### Given information

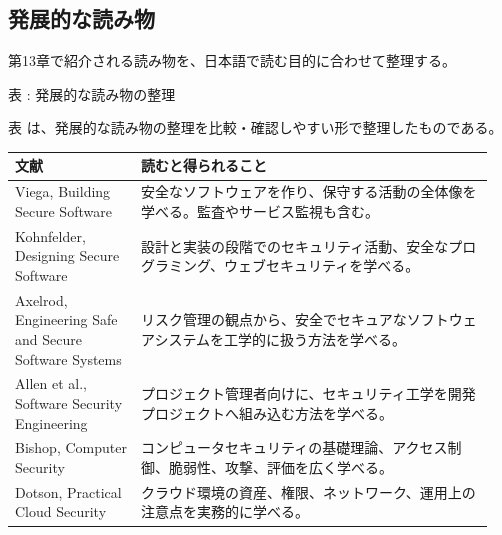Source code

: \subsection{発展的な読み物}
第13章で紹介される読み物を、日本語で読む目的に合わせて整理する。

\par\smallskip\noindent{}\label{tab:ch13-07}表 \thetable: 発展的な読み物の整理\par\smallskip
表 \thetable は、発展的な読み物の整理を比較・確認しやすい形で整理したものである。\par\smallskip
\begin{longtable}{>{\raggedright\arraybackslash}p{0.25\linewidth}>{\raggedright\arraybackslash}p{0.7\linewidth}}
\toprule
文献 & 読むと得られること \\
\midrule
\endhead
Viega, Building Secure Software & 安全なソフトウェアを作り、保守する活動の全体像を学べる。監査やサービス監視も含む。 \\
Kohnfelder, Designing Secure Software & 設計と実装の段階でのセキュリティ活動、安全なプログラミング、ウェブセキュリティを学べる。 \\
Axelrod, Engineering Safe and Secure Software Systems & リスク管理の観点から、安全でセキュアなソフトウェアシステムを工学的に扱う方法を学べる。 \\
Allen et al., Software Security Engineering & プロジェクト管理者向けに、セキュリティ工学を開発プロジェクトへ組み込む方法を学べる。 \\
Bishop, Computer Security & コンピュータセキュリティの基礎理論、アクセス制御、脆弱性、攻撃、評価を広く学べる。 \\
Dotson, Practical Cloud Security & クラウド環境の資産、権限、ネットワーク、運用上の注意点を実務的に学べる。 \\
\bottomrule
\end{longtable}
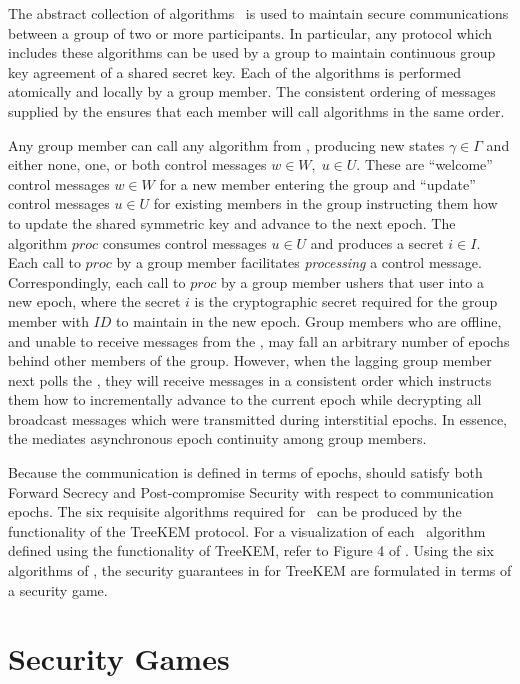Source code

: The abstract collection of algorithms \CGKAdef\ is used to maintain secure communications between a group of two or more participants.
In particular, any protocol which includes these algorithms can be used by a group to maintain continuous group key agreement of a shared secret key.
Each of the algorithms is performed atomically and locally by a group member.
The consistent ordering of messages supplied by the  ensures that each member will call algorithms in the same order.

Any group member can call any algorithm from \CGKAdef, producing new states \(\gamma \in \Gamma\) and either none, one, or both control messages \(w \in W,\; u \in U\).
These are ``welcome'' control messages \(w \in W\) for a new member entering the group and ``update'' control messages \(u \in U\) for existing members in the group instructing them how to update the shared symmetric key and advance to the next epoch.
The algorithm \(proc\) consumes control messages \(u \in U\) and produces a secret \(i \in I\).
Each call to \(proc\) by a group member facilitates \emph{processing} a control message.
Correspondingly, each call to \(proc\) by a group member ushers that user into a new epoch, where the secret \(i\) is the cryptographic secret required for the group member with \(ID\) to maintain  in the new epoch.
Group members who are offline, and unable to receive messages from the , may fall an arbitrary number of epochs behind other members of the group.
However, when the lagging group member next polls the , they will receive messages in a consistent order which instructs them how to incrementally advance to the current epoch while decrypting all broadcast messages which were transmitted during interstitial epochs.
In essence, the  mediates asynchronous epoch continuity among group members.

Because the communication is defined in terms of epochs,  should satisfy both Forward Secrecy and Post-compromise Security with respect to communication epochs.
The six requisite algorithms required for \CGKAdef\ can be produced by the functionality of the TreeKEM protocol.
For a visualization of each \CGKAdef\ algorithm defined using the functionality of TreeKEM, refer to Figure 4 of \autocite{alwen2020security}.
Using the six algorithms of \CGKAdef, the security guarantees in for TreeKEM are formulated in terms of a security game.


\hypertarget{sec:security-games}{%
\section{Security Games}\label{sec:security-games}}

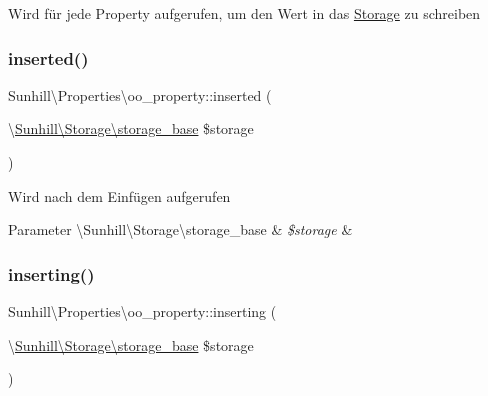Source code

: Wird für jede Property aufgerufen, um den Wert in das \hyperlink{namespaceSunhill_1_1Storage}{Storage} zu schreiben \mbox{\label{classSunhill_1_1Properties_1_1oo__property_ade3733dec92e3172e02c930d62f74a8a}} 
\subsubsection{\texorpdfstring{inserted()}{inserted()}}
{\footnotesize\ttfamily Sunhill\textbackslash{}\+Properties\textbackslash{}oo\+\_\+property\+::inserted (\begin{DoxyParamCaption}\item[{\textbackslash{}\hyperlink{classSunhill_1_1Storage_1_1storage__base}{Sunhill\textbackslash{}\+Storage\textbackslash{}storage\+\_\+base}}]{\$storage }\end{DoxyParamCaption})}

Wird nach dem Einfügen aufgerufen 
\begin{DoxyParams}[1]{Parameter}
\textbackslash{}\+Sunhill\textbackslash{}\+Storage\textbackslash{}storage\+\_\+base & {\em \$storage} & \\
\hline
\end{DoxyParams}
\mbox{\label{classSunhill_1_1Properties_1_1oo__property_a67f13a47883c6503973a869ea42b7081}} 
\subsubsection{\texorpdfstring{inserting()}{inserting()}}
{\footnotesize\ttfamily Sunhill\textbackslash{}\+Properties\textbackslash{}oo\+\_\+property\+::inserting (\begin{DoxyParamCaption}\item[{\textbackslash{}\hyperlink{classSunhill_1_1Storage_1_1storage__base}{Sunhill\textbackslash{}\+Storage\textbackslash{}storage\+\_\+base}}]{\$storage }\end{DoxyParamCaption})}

######

* **Problem**
Of the entries above, repeat exactly the lines between the line with "Each of the" and the line with "Any group member", inclusive, and no others.

* **Answer space**
Each of the algorithms is performed atomically and locally by a group member.
The consistent ordering of messages supplied by the  ensures that each member will call algorithms in the same order.

Any group member can call any algorithm from \CGKAdef, producing new states \(\gamma \in \Gamma\) and either none, one, or both control messages \(w \in W,\; u \in U\).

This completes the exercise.